What you will do |
Which of the lines in the listing that follows hold "this"? Pull each one out.

Supplied data |

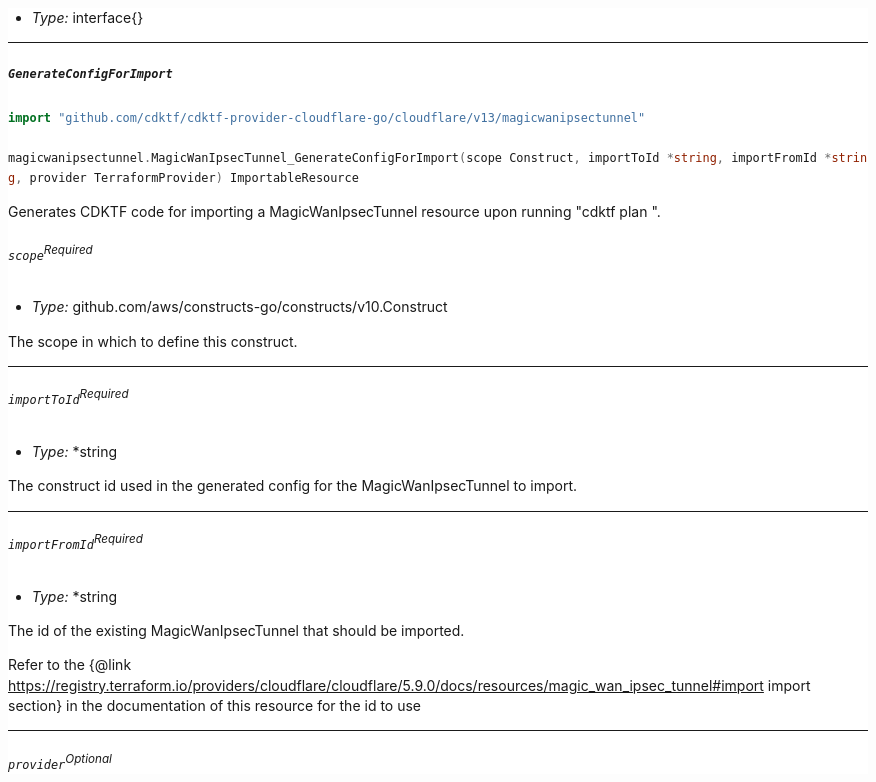 - *Type:* interface{}

---

##### `GenerateConfigForImport` <a name="GenerateConfigForImport" id="@cdktf/provider-cloudflare.magicWanIpsecTunnel.MagicWanIpsecTunnel.generateConfigForImport"></a>

```go
import "github.com/cdktf/cdktf-provider-cloudflare-go/cloudflare/v13/magicwanipsectunnel"

magicwanipsectunnel.MagicWanIpsecTunnel_GenerateConfigForImport(scope Construct, importToId *string, importFromId *string, provider TerraformProvider) ImportableResource
```

Generates CDKTF code for importing a MagicWanIpsecTunnel resource upon running "cdktf plan <stack-name>".

###### `scope`<sup>Required</sup> <a name="scope" id="@cdktf/provider-cloudflare.magicWanIpsecTunnel.MagicWanIpsecTunnel.generateConfigForImport.parameter.scope"></a>

- *Type:* github.com/aws/constructs-go/constructs/v10.Construct

The scope in which to define this construct.

---

###### `importToId`<sup>Required</sup> <a name="importToId" id="@cdktf/provider-cloudflare.magicWanIpsecTunnel.MagicWanIpsecTunnel.generateConfigForImport.parameter.importToId"></a>

- *Type:* *string

The construct id used in the generated config for the MagicWanIpsecTunnel to import.

---

###### `importFromId`<sup>Required</sup> <a name="importFromId" id="@cdktf/provider-cloudflare.magicWanIpsecTunnel.MagicWanIpsecTunnel.generateConfigForImport.parameter.importFromId"></a>

- *Type:* *string

The id of the existing MagicWanIpsecTunnel that should be imported.

Refer to the {@link https://registry.terraform.io/providers/cloudflare/cloudflare/5.9.0/docs/resources/magic_wan_ipsec_tunnel#import import section} in the documentation of this resource for the id to use

---

###### `provider`<sup>Optional</sup> <a name="provider" id="@cdktf/provider-cloudflare.magicWanIpsecTunnel.MagicWanIpsecTunnel.generateConfigForImport.parameter.provider"></a>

Written response |
The scope in which to define this construct.
Refer to the {@link https://registry.terraform.io/providers/cloudflare/cloudflare/5.9.0/docs/resources/magic_wan_ipsec_tunnel#import import section} in the documentation of this resource for the id to use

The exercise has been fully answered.